--- Available data ---
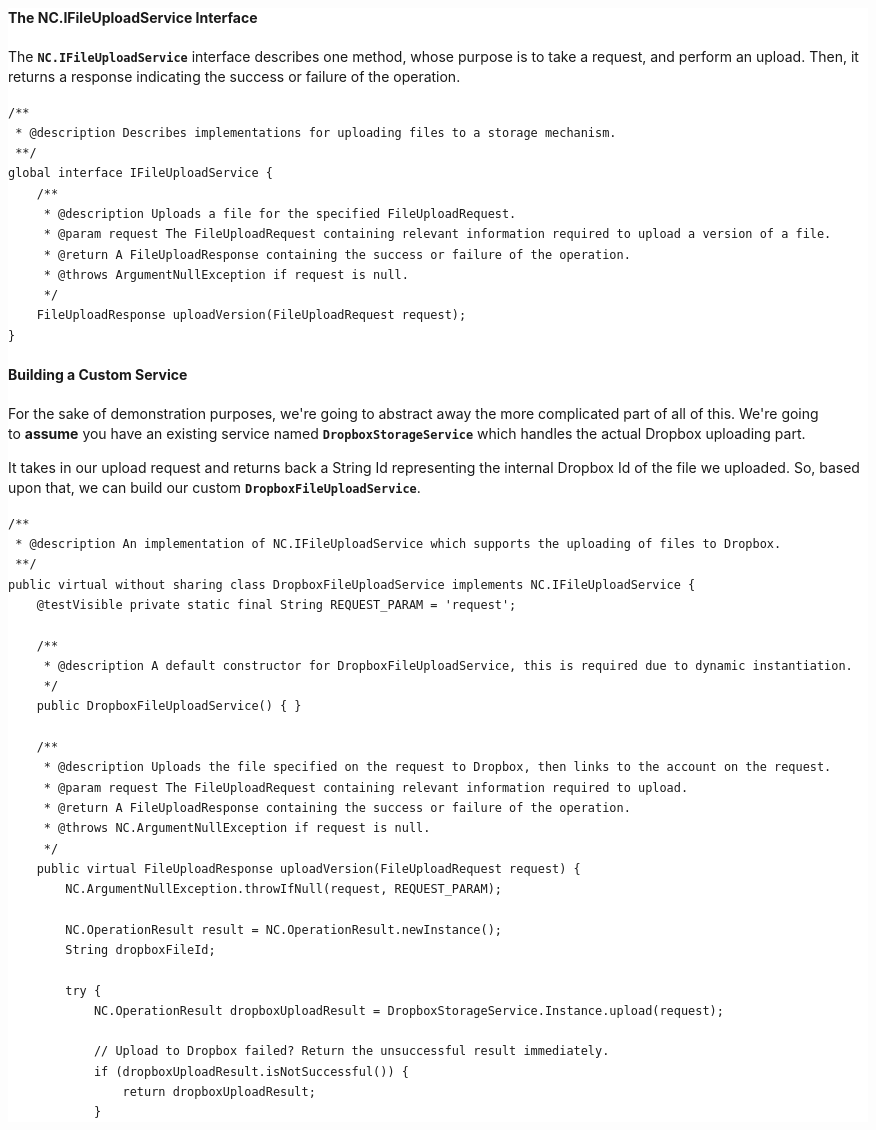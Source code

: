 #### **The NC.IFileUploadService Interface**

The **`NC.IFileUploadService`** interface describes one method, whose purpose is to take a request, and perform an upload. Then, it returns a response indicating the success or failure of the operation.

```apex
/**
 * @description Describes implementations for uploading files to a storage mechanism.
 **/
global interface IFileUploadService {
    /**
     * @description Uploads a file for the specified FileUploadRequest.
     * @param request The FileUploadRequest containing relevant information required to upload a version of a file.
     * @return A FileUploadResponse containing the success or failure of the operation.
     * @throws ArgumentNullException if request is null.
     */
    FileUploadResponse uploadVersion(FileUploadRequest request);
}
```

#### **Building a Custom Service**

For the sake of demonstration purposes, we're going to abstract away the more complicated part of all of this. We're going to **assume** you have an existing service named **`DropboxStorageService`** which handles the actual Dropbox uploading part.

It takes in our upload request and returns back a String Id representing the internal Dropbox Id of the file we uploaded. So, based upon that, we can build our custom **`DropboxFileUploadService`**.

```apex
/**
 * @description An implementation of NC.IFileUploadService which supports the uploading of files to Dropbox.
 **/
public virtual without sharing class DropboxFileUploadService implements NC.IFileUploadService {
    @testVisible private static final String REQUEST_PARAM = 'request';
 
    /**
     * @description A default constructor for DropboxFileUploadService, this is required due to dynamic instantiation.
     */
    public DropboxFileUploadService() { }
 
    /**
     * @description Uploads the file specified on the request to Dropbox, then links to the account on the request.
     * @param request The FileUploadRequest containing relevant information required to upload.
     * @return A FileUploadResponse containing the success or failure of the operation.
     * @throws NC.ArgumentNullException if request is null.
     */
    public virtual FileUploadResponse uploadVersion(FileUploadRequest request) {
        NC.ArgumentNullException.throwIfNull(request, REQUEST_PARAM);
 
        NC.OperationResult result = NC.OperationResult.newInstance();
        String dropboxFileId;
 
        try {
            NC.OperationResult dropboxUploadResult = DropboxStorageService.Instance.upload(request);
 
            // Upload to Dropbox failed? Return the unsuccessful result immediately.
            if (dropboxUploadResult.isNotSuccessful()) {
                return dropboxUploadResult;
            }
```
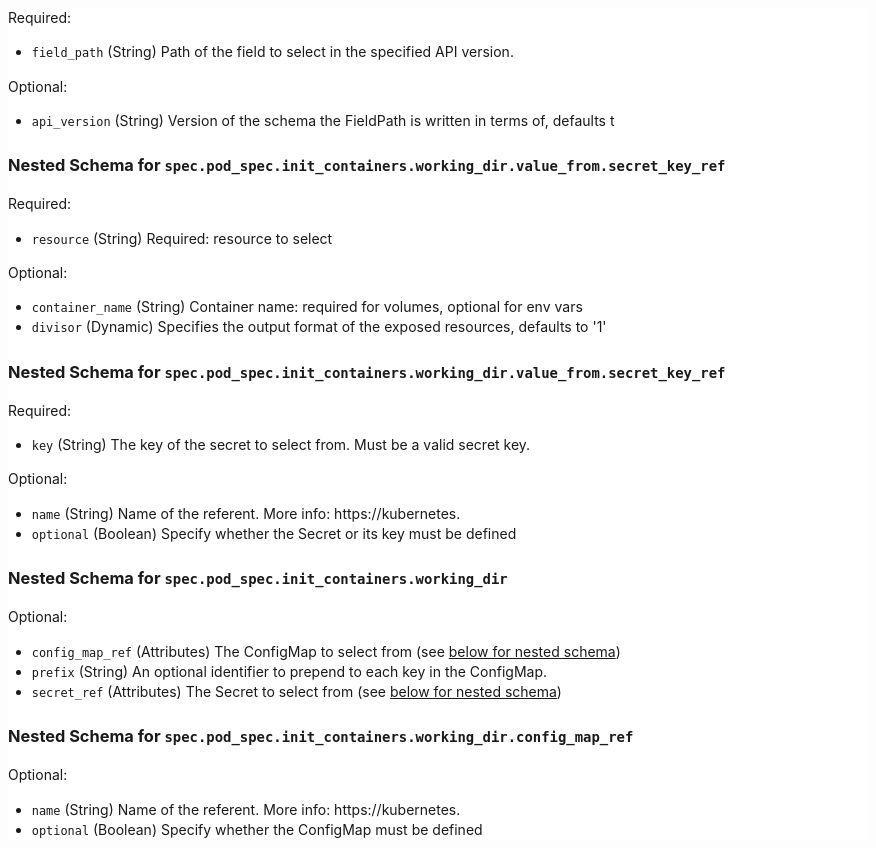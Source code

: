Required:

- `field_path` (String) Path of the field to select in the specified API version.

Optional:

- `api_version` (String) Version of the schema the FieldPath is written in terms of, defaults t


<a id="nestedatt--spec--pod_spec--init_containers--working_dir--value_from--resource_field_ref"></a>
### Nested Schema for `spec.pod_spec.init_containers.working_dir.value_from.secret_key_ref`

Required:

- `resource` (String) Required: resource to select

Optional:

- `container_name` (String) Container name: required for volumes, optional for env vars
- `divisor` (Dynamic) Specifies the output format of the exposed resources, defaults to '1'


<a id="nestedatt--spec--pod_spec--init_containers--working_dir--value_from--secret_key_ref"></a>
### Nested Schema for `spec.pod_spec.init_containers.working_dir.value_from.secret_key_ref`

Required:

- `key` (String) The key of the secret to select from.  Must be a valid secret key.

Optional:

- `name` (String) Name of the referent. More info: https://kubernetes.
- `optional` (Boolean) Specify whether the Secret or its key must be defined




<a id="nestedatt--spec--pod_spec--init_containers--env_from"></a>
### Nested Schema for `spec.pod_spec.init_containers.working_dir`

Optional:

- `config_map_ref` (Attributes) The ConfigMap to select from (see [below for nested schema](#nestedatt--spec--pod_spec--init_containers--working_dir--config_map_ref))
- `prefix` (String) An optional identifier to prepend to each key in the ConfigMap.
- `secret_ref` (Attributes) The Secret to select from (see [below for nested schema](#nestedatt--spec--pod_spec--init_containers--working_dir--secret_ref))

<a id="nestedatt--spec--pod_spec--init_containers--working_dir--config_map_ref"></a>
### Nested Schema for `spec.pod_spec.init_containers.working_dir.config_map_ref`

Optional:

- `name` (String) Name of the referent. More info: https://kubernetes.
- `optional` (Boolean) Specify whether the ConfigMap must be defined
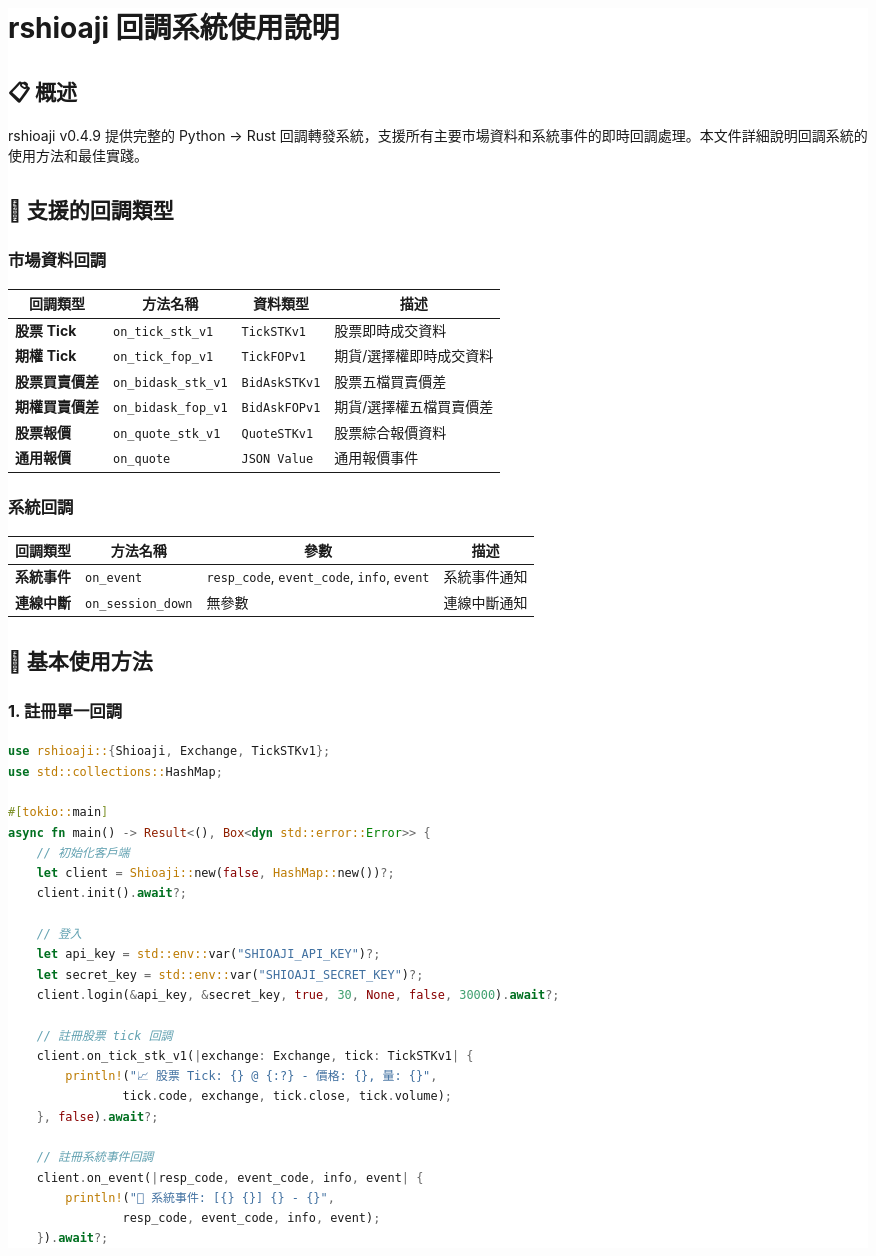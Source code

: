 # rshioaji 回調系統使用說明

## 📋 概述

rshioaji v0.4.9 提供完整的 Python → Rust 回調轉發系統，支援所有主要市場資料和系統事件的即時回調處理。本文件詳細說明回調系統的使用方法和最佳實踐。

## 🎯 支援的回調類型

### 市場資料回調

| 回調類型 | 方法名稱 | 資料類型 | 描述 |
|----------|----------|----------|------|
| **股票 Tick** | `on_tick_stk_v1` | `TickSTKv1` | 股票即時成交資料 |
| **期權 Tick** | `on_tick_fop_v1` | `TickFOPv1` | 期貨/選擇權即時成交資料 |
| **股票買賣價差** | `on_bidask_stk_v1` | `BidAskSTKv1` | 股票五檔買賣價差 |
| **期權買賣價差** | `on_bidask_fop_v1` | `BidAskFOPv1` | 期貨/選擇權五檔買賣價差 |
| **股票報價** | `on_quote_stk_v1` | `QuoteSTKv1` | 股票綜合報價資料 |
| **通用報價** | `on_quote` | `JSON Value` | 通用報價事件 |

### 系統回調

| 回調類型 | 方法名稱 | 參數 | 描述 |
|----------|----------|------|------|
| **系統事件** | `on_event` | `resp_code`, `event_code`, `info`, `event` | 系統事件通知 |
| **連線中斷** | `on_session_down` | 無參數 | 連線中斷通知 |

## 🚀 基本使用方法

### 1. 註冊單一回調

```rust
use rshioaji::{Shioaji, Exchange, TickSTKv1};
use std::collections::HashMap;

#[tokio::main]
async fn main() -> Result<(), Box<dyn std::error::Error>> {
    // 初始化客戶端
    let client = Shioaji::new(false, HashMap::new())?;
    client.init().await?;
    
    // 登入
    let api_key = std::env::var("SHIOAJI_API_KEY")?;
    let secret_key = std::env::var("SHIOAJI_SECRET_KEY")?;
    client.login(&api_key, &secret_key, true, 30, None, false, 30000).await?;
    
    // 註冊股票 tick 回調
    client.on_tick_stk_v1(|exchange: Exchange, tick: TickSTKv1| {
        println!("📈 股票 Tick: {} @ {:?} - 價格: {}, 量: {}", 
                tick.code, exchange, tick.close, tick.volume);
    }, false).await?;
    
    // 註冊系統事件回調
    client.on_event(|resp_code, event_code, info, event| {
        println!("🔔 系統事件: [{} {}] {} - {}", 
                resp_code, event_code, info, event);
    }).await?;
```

--- Description of the task ---
Count up every line above that has the word "nestedatt" in it; answer with the number alone.

--- Response to this task ---
6